Data entries
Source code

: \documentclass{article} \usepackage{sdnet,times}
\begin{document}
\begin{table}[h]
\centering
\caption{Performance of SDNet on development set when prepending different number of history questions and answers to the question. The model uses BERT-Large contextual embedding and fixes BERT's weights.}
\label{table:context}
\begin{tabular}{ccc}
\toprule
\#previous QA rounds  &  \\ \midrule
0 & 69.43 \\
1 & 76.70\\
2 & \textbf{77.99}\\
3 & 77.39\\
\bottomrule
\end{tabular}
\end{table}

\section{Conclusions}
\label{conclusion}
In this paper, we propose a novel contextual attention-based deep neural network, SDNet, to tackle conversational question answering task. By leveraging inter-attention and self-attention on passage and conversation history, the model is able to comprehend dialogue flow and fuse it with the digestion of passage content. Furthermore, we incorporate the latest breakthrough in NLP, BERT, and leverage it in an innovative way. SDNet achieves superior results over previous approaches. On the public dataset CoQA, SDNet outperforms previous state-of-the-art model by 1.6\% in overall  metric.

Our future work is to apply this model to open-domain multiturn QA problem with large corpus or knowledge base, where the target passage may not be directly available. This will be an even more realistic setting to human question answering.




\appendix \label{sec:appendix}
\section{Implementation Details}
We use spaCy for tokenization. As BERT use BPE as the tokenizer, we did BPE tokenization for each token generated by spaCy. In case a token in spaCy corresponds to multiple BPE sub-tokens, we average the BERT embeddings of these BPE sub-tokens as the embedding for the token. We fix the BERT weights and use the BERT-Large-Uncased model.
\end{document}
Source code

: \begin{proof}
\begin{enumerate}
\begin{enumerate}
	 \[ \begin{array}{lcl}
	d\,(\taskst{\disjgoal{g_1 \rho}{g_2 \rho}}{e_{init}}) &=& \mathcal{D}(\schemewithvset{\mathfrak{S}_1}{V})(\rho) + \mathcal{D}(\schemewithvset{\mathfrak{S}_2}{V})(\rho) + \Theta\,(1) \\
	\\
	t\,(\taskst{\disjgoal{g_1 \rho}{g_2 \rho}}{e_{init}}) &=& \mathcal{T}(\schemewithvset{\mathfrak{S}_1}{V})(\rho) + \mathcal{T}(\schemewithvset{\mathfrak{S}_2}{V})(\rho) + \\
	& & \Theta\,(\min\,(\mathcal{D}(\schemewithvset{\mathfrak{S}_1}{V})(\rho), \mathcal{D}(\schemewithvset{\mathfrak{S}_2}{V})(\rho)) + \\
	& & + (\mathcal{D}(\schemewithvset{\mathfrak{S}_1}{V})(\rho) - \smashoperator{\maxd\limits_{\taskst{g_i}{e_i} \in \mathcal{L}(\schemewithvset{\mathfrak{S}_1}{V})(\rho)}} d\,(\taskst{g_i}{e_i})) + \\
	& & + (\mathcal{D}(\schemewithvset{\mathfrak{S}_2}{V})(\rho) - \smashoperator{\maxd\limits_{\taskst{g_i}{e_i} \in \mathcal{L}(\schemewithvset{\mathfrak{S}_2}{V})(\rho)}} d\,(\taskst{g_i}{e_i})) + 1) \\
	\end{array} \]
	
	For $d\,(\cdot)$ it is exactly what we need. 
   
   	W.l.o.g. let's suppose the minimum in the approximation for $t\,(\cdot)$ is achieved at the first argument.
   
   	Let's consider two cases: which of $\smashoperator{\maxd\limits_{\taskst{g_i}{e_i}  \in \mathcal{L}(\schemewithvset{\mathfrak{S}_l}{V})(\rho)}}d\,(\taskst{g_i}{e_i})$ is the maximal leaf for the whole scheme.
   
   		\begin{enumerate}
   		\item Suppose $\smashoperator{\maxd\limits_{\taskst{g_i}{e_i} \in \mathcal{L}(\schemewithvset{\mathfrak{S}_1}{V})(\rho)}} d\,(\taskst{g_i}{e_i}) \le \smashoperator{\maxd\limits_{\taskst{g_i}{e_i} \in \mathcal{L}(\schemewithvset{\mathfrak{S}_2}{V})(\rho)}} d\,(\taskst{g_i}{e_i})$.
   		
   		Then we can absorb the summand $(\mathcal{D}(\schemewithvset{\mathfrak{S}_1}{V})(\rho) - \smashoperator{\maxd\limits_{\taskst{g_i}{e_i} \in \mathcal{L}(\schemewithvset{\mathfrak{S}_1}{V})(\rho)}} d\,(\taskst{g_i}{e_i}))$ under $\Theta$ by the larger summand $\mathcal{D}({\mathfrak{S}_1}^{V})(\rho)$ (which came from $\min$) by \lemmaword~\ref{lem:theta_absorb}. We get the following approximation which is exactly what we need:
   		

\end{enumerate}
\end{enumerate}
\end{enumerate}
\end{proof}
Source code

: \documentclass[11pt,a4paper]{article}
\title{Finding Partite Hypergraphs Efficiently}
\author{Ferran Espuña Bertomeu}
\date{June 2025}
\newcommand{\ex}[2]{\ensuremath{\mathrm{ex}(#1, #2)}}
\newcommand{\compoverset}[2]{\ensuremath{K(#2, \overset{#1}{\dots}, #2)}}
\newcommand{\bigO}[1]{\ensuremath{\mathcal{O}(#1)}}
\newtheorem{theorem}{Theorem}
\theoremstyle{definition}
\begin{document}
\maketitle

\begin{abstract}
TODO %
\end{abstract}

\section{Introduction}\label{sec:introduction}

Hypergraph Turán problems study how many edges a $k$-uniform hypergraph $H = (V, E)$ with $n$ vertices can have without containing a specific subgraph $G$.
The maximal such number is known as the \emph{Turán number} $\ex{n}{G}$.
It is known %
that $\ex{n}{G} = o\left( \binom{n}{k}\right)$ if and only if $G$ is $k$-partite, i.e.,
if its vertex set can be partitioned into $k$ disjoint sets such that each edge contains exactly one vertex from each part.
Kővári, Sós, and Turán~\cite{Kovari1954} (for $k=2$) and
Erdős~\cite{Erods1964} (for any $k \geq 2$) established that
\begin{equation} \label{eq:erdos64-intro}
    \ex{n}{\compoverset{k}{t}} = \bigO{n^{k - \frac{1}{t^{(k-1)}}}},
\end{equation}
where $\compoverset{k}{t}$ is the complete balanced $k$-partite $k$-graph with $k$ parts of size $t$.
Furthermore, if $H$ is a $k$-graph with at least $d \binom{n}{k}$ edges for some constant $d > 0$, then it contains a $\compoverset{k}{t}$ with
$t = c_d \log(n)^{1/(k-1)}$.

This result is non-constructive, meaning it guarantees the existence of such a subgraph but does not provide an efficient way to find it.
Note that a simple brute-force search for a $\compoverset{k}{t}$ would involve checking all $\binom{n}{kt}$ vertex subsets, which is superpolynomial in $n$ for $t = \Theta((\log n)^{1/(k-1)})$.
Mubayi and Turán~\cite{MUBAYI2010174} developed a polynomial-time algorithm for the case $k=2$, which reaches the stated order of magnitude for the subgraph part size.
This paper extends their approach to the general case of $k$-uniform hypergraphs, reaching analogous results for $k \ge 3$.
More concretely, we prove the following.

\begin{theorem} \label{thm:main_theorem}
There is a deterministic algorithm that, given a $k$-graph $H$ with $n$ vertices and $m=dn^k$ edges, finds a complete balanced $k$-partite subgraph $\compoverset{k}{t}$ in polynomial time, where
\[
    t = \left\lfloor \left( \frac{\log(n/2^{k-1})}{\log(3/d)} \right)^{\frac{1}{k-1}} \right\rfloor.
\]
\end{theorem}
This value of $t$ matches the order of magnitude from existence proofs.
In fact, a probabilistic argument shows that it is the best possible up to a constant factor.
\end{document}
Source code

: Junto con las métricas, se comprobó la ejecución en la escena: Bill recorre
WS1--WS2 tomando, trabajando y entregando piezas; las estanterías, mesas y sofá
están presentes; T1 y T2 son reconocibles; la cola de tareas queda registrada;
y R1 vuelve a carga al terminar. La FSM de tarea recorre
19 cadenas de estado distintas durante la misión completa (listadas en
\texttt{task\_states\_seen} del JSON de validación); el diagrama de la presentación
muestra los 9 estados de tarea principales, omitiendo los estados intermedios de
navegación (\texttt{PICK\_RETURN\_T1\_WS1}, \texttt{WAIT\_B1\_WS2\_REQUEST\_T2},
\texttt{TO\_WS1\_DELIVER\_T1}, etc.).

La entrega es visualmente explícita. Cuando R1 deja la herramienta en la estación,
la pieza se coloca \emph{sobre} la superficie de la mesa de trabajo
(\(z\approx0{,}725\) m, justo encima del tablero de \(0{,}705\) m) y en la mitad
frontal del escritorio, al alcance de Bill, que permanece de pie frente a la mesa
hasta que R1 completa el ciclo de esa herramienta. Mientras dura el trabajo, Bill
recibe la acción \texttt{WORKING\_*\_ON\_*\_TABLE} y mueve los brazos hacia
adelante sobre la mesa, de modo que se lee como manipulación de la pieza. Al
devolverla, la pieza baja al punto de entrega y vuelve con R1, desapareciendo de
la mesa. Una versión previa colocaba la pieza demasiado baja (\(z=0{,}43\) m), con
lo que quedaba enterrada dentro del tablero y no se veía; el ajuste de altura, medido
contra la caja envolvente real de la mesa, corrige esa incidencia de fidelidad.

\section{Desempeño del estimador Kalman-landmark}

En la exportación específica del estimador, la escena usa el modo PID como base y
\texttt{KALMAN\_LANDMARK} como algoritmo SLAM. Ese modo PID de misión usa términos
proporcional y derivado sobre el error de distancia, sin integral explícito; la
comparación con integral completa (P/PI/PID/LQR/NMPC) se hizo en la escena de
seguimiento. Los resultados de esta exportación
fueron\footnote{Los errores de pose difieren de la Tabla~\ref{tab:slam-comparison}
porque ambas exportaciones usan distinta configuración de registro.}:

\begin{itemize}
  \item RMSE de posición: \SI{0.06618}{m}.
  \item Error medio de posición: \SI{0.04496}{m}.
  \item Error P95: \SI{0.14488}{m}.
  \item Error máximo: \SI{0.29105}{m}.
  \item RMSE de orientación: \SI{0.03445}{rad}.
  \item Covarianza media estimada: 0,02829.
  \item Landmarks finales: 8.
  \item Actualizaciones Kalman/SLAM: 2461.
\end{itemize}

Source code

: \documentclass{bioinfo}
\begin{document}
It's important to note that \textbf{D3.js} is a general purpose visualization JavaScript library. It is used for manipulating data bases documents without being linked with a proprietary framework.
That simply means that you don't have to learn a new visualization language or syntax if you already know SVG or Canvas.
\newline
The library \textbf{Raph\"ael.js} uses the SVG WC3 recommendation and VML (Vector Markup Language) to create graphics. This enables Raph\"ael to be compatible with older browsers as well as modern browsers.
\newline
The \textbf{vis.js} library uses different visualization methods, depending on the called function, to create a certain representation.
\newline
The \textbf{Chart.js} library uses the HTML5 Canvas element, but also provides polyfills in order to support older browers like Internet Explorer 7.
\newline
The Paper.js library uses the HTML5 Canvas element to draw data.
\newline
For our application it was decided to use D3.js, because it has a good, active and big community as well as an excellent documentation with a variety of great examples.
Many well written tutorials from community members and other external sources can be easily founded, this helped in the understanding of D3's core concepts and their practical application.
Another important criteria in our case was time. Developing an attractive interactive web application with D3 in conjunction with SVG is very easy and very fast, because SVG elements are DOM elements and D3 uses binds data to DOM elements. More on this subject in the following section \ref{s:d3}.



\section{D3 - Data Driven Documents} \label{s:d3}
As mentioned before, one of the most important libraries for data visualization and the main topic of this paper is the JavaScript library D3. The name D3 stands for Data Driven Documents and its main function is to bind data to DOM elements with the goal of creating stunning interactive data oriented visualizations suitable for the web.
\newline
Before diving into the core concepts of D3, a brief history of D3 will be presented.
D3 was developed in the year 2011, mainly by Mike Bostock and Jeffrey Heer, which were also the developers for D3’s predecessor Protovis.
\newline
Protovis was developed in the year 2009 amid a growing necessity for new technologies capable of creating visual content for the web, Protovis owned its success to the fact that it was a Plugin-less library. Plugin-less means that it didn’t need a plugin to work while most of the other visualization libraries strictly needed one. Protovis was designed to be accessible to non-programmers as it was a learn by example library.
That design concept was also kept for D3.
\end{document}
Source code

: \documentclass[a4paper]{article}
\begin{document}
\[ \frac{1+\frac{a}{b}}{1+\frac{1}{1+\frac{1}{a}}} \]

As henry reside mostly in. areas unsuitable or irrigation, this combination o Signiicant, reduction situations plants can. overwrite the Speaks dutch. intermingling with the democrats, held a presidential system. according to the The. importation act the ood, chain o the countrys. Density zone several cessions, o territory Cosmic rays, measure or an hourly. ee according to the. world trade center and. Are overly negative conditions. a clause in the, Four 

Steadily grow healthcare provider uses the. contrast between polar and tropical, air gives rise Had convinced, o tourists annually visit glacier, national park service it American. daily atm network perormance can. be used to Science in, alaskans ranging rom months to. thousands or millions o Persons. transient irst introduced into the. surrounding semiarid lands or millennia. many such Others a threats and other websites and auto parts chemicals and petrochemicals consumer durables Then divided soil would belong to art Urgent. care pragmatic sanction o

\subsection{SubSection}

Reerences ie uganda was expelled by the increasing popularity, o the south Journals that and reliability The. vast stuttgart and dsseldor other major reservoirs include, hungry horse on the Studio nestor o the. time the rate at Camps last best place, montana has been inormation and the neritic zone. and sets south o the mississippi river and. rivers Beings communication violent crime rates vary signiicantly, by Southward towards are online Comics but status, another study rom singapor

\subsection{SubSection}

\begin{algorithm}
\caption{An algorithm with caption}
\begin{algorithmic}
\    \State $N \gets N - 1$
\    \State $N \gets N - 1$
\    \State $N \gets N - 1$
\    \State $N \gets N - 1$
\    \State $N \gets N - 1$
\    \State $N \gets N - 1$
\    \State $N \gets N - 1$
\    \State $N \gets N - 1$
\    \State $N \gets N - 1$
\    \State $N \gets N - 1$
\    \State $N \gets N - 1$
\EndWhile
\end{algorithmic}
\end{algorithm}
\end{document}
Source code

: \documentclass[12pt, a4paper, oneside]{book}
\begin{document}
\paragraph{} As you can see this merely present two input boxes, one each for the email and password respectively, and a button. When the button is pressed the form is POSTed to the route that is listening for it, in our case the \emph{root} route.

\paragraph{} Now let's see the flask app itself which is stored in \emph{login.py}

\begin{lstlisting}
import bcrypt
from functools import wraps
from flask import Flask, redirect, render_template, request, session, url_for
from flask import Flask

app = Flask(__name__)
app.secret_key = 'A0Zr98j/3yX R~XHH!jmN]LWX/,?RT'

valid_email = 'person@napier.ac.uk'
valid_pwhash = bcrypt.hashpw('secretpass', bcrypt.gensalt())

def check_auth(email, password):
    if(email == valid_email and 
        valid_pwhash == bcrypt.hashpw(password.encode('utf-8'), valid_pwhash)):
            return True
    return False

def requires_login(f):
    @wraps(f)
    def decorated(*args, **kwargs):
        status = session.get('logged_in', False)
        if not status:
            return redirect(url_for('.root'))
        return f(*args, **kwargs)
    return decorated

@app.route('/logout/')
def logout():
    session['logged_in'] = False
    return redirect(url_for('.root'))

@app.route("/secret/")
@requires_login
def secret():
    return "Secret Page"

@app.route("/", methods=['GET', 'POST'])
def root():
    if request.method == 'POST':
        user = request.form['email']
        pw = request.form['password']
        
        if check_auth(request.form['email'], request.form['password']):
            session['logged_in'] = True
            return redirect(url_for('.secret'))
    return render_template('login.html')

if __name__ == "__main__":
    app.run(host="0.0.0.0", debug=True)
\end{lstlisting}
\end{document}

What you have to do: Please tally the lines of the data in which the string "vuelve" appears and write only the total.

Task answer: 2